1. Understand your conditioning

All of us have lived in certain environments. This causes us to think and act in specific ways in line with our conditioning. Life becomes easier when we know what we have to overcome. The first step is to travel inward and look at the future.

You can do a simple exercise. Write down the key things you have heard about money. It could include: Money is the root of all evils, behind big money there is crime or I can earn only an X amount every year.

Once you have identified the limiting factor start working on a strategy.
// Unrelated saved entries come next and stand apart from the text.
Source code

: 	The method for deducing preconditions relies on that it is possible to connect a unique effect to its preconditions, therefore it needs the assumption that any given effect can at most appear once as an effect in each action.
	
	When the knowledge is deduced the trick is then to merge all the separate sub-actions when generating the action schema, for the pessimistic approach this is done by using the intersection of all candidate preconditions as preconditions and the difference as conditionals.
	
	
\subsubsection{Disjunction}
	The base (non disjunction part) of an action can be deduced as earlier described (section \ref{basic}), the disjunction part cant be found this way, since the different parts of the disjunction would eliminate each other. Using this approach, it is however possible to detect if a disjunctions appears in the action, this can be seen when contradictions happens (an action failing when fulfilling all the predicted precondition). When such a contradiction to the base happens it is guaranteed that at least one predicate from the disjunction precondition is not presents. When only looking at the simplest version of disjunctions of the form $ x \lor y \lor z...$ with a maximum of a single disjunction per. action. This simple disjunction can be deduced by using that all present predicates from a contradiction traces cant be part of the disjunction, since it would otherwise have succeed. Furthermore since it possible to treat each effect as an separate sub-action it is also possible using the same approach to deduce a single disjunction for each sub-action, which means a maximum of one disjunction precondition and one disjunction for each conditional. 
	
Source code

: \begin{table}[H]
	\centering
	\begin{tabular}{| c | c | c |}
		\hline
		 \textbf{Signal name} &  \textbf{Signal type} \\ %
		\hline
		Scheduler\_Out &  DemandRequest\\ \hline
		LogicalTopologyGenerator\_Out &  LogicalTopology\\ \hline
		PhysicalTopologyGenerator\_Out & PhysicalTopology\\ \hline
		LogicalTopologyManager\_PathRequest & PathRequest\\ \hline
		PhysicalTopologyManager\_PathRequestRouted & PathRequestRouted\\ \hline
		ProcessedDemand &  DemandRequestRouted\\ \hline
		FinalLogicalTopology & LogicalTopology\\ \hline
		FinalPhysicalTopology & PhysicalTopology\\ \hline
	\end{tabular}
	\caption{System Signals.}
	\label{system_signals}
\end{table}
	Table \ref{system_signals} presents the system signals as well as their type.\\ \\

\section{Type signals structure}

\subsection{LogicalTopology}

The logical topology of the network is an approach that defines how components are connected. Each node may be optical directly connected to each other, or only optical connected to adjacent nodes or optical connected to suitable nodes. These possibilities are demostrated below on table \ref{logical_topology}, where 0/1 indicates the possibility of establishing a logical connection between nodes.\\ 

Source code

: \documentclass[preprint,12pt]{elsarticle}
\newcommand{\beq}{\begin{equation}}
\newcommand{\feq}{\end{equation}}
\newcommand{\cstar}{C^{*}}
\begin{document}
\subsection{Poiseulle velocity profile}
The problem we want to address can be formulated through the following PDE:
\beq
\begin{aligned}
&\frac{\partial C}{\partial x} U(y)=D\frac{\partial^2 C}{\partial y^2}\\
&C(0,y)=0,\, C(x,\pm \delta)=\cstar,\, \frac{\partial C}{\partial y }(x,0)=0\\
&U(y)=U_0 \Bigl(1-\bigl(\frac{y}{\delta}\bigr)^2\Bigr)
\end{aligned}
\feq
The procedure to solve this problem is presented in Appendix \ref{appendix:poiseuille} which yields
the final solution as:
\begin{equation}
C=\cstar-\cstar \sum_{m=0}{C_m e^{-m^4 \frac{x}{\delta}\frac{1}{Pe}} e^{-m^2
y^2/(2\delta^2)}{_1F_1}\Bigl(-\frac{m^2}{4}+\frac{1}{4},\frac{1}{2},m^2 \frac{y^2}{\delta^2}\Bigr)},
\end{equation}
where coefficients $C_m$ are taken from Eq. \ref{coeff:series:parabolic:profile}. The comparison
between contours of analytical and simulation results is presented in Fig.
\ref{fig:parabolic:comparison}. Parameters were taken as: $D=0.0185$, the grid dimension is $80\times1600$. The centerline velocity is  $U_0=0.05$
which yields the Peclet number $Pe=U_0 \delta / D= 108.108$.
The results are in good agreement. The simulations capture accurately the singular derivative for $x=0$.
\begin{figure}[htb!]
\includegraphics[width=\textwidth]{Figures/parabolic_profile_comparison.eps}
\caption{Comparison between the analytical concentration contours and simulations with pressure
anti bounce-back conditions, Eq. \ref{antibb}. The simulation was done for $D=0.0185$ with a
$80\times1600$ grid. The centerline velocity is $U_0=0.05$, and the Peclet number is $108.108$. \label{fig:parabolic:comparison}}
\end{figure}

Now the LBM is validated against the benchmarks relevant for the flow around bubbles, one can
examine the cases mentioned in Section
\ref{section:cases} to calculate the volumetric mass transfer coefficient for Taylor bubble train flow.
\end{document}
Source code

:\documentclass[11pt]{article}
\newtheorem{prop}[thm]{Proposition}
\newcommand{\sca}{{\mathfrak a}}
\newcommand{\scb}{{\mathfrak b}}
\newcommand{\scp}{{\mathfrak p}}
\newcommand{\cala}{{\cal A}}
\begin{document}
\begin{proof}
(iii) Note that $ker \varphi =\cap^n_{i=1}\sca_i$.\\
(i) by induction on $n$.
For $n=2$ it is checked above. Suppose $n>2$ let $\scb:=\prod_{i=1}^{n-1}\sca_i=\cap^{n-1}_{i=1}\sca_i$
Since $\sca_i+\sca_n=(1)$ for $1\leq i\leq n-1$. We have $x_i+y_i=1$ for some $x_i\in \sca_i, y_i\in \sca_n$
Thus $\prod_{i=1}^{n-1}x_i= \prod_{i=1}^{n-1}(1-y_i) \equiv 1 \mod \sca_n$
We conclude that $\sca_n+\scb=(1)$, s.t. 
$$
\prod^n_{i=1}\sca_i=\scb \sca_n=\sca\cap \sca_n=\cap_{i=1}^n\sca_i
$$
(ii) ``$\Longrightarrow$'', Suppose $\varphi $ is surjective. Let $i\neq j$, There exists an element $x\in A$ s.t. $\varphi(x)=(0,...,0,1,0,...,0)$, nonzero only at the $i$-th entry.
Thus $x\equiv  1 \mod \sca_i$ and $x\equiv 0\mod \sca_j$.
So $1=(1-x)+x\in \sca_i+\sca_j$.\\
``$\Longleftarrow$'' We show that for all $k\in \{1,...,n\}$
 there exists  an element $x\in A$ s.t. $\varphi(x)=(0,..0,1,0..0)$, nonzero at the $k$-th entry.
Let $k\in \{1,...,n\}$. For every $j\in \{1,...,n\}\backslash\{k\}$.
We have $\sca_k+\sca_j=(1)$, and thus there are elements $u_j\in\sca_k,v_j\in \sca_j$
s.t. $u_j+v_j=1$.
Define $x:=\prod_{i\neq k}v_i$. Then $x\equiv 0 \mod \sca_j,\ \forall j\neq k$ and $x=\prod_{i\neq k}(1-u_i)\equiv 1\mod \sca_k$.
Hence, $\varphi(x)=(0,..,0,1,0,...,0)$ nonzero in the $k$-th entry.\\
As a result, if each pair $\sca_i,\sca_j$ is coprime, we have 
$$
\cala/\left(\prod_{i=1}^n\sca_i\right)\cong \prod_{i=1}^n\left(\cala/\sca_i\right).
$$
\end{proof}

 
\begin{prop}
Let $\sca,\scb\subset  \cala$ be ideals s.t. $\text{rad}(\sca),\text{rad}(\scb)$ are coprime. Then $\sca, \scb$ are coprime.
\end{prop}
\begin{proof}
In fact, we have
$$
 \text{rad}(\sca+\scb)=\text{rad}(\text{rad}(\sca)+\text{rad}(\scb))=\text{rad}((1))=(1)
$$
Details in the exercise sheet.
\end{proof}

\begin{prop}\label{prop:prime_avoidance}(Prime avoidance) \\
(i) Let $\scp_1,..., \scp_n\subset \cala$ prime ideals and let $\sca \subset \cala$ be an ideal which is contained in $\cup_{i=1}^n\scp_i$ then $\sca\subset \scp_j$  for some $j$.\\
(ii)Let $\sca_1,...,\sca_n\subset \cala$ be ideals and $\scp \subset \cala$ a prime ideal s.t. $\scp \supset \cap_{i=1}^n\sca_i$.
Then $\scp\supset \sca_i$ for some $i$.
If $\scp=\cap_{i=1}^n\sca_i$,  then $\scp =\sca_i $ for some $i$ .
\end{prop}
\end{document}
It could be changing your routine, building a new skill, joining a new group.

2. Create financial goals

Like every marathoner, it is also important to set financial goals. Most people define a certain level of savings and if they are achieving that number they feel they are fine. The real question is: How do you create sustainable wealth?

Any goal needs to be:

S – Specific

M – Measurable

A – Achievable

R – Realistic

T – Timely

Anything which does not fit any of these parameters is not a goal. Goal setting needs to be done on the “Income – Savings = Expenses” formula.

It is possible to enhance low returns, however, it is difficult to not save and achieve the goal.

3. Learn

The world which we are in is a VUCA world.

V – Volatile

U – Uncertain

C – Complex

A – Ambiguous

Disruptions happen across industries. It is important to

L – Listen

E – Evaluate Critically

A – Act on an informed basis

R – Review assumptions

N – Network

The learning helps to stay ahead of the curve and create the edge.

4. Start early

If you start early, the possibility of achieving your goals is higher. The saying, “The early bird gets the worm” works well across all areas of finances. This helps to take advantage of compounding. The greatest thing in investing is the time. Renowned investors like Warren Buffet have achieved a 23 per cent compounded growth over 54 years.

5. Create a master plan

There are different levels of plans depending on your stage of evolution.

Plan to be safe: It takes care of contingencies, medical expenses and fixed expenses from a year on year point of view.

Plan to be comfortable: As the first plan is taken care of, ability to take risk grows. This enables one to plan strategically for the future goals such as children’s education, an early retirement and ability to fulfil one’s bucket list on passive income.

 Plan to be rich: Being a businessperson/investor is the key to be rich. Investing in early stage companies and in new areas of technology could help to create a future beyond one’s dreams.

6. Take breaks

It is important to take a holiday as that helps to relax the mind and pave way for a more evolved being.

7. Help others

Help can be financial or non-financial. It can be simply listening to somebody, sharing an alternate view point or connecting others to those who can help them. It also gives mental peace and courage to go beyond the current problems. Being of a charitable disposition also helps those who are in need and can potentially create a more equitable society.